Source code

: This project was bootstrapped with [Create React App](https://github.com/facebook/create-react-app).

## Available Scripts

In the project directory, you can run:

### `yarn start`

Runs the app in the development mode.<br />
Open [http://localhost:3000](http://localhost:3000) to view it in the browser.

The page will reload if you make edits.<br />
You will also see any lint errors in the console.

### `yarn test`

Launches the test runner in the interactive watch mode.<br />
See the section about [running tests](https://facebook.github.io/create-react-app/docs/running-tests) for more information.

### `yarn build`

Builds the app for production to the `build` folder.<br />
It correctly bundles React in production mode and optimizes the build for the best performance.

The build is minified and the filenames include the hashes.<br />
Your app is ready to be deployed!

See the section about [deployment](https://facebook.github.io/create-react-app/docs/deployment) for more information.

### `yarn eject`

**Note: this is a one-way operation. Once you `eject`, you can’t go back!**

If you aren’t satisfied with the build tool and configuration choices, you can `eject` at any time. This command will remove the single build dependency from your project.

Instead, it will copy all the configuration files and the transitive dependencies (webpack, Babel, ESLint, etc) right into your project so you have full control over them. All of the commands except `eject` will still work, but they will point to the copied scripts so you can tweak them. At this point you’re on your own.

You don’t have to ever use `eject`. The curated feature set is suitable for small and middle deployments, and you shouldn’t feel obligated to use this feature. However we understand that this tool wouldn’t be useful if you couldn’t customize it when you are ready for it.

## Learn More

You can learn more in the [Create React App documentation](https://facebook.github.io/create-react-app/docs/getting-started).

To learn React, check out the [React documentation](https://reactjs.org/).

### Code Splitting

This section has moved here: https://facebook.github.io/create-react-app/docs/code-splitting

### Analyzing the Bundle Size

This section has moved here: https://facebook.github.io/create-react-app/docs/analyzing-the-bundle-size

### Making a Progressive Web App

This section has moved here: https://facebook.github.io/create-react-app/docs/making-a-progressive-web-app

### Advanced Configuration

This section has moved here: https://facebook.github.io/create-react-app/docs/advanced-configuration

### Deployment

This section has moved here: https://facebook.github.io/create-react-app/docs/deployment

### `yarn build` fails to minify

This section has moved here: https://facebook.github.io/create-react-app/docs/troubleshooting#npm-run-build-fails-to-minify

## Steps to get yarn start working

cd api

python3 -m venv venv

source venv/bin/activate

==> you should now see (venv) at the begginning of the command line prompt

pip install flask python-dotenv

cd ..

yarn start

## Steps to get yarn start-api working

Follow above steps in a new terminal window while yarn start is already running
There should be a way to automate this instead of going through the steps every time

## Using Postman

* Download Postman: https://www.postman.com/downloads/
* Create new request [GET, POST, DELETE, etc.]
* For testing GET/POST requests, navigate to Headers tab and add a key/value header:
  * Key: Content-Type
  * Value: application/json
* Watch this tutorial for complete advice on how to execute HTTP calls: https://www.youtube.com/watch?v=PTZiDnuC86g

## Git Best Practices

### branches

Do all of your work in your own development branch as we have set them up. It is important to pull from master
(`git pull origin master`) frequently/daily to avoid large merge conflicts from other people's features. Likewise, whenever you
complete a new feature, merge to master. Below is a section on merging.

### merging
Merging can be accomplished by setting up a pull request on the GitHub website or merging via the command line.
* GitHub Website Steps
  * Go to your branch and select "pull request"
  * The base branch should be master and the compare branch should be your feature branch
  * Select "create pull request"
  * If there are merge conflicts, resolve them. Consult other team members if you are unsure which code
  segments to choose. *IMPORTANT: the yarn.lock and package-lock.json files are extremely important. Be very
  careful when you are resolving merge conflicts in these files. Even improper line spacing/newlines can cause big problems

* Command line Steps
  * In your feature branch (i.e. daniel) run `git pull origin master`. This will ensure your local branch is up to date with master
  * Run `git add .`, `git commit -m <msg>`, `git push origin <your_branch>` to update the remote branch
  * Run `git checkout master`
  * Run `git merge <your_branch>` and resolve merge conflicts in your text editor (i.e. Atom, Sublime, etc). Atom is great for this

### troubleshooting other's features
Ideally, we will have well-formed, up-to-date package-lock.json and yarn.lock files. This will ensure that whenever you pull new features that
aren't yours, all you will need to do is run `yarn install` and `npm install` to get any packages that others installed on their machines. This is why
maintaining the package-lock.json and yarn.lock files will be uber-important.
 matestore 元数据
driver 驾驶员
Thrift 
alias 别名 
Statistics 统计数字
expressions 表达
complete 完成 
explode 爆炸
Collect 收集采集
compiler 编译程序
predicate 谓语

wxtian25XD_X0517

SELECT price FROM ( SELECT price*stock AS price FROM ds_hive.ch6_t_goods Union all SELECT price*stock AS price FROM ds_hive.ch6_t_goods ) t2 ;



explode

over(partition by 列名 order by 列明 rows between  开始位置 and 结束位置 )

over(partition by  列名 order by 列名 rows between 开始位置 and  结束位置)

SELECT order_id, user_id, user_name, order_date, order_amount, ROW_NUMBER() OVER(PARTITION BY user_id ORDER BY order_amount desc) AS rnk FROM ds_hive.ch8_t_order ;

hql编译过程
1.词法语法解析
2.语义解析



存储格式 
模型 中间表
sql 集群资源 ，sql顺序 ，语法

* [REQUIREMENT]: Output the data once more, exactly as it appears above.

* [EXERCISE ANSWER]:
Source code

: This project was bootstrapped with [Create React App](https://github.com/facebook/create-react-app).

## Available Scripts

In the project directory, you can run:

### `yarn start`

Runs the app in the development mode.<br />
Open [http://localhost:3000](http://localhost:3000) to view it in the browser.

The page will reload if you make edits.<br />
You will also see any lint errors in the console.

### `yarn test`

Launches the test runner in the interactive watch mode.<br />
See the section about [running tests](https://facebook.github.io/create-react-app/docs/running-tests) for more information.

### `yarn build`

Builds the app for production to the `build` folder.<br />
It correctly bundles React in production mode and optimizes the build for the best performance.

The build is minified and the filenames include the hashes.<br />
Your app is ready to be deployed!

See the section about [deployment](https://facebook.github.io/create-react-app/docs/deployment) for more information.

### `yarn eject`

**Note: this is a one-way operation. Once you `eject`, you can’t go back!**

If you aren’t satisfied with the build tool and configuration choices, you can `eject` at any time. This command will remove the single build dependency from your project.

Instead, it will copy all the configuration files and the transitive dependencies (webpack, Babel, ESLint, etc) right into your project so you have full control over them. All of the commands except `eject` will still work, but they will point to the copied scripts so you can tweak them. At this point you’re on your own.

You don’t have to ever use `eject`. The curated feature set is suitable for small and middle deployments, and you shouldn’t feel obligated to use this feature. However we understand that this tool wouldn’t be useful if you couldn’t customize it when you are ready for it.

## Learn More

You can learn more in the [Create React App documentation](https://facebook.github.io/create-react-app/docs/getting-started).

To learn React, check out the [React documentation](https://reactjs.org/).

### Code Splitting

This section has moved here: https://facebook.github.io/create-react-app/docs/code-splitting

### Analyzing the Bundle Size

This section has moved here: https://facebook.github.io/create-react-app/docs/analyzing-the-bundle-size

### Making a Progressive Web App

This section has moved here: https://facebook.github.io/create-react-app/docs/making-a-progressive-web-app

### Advanced Configuration

This section has moved here: https://facebook.github.io/create-react-app/docs/advanced-configuration

### Deployment

This section has moved here: https://facebook.github.io/create-react-app/docs/deployment

### `yarn build` fails to minify

This section has moved here: https://facebook.github.io/create-react-app/docs/troubleshooting#npm-run-build-fails-to-minify

## Steps to get yarn start working

cd api

python3 -m venv venv

source venv/bin/activate

==> you should now see (venv) at the begginning of the command line prompt

pip install flask python-dotenv

cd ..

yarn start

## Steps to get yarn start-api working

Follow above steps in a new terminal window while yarn start is already running
There should be a way to automate this instead of going through the steps every time

## Using Postman

* Download Postman: https://www.postman.com/downloads/
* Create new request [GET, POST, DELETE, etc.]
* For testing GET/POST requests, navigate to Headers tab and add a key/value header:
  * Key: Content-Type
  * Value: application/json
* Watch this tutorial for complete advice on how to execute HTTP calls: https://www.youtube.com/watch?v=PTZiDnuC86g

## Git Best Practices

### branches

Do all of your work in your own development branch as we have set them up. It is important to pull from master
(`git pull origin master`) frequently/daily to avoid large merge conflicts from other people's features. Likewise, whenever you
complete a new feature, merge to master. Below is a section on merging.

### merging
Merging can be accomplished by setting up a pull request on the GitHub website or merging via the command line.
* GitHub Website Steps
  * Go to your branch and select "pull request"
  * The base branch should be master and the compare branch should be your feature branch
  * Select "create pull request"
  * If there are merge conflicts, resolve them. Consult other team members if you are unsure which code
  segments to choose. *IMPORTANT: the yarn.lock and package-lock.json files are extremely important. Be very
  careful when you are resolving merge conflicts in these files. Even improper line spacing/newlines can cause big problems

* Command line Steps
  * In your feature branch (i.e. daniel) run `git pull origin master`. This will ensure your local branch is up to date with master
  * Run `git add .`, `git commit -m <msg>`, `git push origin <your_branch>` to update the remote branch
  * Run `git checkout master`
  * Run `git merge <your_branch>` and resolve merge conflicts in your text editor (i.e. Atom, Sublime, etc). Atom is great for this

### troubleshooting other's features
Ideally, we will have well-formed, up-to-date package-lock.json and yarn.lock files. This will ensure that whenever you pull new features that
aren't yours, all you will need to do is run `yarn install` and `npm install` to get any packages that others installed on their machines. This is why
maintaining the package-lock.json and yarn.lock files will be uber-important.
 matestore 元数据
driver 驾驶员
Thrift 
alias 别名 
Statistics 统计数字
expressions 表达
complete 完成 
explode 爆炸
Collect 收集采集
compiler 编译程序
predicate 谓语

wxtian25XD_X0517

SELECT price FROM ( SELECT price*stock AS price FROM ds_hive.ch6_t_goods Union all SELECT price*stock AS price FROM ds_hive.ch6_t_goods ) t2 ;



explode

over(partition by 列名 order by 列明 rows between  开始位置 and 结束位置 )

over(partition by  列名 order by 列名 rows between 开始位置 and  结束位置)

SELECT order_id, user_id, user_name, order_date, order_amount, ROW_NUMBER() OVER(PARTITION BY user_id ORDER BY order_amount desc) AS rnk FROM ds_hive.ch8_t_order ;

hql编译过程
1.词法语法解析
2.语义解析



存储格式 
模型 中间表
sql 集群资源 ，sql顺序 ，语法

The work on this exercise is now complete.